Hm. Given how minimally evidence-based so much of medicine is, a centralized bureaucracy working on best clinical practices sounds pretty good. Because right now a lot of the doctors are just finally working up to the whole "wash your hands every time between patients" thing.

But for all the time I spend trashing medicine, I have to say that antibiotics still rock. The missus had a little bump on the elbow that got infected, and an IV course of the good stuff made it go away in two days.

This is one of those things that, 60 years ago, would definitely have been a grave matter of life and limb. Instead, the worst of it was waiting 3 hours to get admitted at the hospital.

Crid [cridcridatgmail]:

Re the Twit: As with no other blogger, when Cosh says "Steve Howe's playing too loud over here", we can't guess which one he means. It's like the BOC financial thing.


We're supposed to shocked that a Republican congressman is overstating the degree of bureaucratic oversight in Canada's medicare system? Of course, HMOs are the real model for what he describes but doesn't quite match his ideological point.

Anyway, England is further along in terms of clinical guidelines and evidence-based care.


He's also forgetting that those "uber" systems don't perform as well as two-tiered systems like in Germany. Swedes treat the German system the way we treat the U.S. system: a place to go when your government decides it doesn't want to deal with your life-threatening condition.

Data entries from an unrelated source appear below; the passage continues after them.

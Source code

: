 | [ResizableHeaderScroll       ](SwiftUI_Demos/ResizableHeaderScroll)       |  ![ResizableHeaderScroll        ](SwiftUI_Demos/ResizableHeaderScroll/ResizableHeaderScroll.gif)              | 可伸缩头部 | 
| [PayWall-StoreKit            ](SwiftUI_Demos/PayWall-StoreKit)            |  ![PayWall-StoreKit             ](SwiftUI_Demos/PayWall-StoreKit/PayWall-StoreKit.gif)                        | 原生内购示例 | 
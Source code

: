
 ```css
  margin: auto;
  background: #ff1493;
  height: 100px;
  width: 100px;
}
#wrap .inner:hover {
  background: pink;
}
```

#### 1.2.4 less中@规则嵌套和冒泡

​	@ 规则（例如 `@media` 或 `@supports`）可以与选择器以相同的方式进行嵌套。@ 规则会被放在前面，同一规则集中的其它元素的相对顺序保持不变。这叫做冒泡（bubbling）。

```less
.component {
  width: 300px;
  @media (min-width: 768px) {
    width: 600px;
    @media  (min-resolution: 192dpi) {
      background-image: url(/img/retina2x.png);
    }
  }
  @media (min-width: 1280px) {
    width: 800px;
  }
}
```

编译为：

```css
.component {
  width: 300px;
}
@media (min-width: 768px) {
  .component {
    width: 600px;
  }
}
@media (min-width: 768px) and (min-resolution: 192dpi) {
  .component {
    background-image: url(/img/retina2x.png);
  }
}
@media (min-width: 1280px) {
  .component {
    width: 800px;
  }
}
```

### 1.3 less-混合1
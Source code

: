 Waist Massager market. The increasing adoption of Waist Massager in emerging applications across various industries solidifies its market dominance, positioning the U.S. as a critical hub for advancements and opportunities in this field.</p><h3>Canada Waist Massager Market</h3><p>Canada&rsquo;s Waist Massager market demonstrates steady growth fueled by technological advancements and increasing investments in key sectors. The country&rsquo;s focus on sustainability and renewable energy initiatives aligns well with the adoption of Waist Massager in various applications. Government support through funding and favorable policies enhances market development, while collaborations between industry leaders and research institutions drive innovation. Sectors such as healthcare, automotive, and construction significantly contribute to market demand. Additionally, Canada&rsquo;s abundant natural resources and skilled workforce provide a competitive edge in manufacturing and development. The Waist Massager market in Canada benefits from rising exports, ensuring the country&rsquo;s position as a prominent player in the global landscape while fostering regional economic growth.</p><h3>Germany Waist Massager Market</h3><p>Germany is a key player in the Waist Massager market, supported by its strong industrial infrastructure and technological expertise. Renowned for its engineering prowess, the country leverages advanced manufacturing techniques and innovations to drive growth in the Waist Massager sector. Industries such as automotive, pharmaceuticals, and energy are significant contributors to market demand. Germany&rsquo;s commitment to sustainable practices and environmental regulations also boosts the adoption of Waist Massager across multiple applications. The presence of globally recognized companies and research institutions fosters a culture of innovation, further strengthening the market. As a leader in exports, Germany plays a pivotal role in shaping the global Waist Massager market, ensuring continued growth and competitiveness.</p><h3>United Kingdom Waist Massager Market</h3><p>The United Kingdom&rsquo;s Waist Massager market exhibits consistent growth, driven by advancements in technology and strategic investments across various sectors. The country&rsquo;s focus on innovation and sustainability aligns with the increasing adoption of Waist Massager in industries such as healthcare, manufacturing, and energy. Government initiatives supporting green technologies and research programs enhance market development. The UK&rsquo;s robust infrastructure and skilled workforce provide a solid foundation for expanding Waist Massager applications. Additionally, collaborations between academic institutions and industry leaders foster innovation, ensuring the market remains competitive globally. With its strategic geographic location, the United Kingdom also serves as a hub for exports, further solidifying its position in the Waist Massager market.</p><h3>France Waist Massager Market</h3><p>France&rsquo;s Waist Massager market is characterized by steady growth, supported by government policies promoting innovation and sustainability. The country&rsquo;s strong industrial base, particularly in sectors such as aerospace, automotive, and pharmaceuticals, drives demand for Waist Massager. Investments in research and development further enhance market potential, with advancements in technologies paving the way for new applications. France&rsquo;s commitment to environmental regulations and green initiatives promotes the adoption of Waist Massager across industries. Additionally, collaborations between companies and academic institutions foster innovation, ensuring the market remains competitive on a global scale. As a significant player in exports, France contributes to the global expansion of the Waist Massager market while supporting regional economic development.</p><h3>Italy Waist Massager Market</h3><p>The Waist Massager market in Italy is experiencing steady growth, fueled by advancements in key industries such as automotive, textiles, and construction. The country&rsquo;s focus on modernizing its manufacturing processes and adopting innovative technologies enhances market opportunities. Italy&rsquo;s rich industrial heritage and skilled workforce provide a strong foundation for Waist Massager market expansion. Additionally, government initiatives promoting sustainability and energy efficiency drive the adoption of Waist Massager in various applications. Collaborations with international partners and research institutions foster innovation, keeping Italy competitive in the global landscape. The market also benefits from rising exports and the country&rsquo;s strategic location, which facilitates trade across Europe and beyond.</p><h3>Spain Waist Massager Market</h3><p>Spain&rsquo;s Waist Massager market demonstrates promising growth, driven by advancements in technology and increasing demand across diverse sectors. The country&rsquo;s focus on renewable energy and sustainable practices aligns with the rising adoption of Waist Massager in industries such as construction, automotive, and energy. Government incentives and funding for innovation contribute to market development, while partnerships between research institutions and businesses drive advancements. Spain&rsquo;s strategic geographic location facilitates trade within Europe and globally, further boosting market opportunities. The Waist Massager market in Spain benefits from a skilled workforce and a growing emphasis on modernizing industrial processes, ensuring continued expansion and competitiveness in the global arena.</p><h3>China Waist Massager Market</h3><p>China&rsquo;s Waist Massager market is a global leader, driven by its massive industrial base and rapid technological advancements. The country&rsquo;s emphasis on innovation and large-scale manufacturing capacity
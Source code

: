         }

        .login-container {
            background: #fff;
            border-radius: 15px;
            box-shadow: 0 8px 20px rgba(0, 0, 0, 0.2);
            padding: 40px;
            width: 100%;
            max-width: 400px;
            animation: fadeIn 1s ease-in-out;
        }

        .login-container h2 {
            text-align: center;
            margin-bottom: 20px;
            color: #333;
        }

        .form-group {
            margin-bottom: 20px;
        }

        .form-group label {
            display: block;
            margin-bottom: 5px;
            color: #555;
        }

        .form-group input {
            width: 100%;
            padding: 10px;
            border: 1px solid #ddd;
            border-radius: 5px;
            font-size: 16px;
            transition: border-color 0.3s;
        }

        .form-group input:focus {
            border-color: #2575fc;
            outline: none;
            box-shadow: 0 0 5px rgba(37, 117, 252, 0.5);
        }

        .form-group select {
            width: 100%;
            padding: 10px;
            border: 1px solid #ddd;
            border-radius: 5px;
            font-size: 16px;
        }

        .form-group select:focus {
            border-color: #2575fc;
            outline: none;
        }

"Anyway, England is further along in terms of clinical guidelines and evidence-based care."

Oh indeed.

There's even this charmingly named HM Government body to determine whether it's worth spending public money - sorry, whether it's "cost-effective" - to provide you with medical care:*


And I'm not just carping from the sidelines here; I recently returned to Canada after living in London for several years.

Because the UK still permits private medical care, there's an inherent irony in their healthcare system. The UK pioneered the National Health Service (NHS) concept to ensure millions would have access to public medical care. But it has now come full circle: if public medical care can't or won't help you, you can always spend your money getting comprehensive care from a private company.

* Even though, as a British taxpayer, you and your parents will have been contributing to the NHS your entire working lives.

Interesting how folks are quick to blast US HMOs that decline care to their customers but governments seem to be able to make such decisions with impunity.

I think Ryan was warning against the British and Canadian systems, not advocating for them.

Thanks to Chris for the heads-up on the German system. I have been searching for an alternative to whatever horror we have here when Obama is finished, and Germany sounds more convenient than Thailand.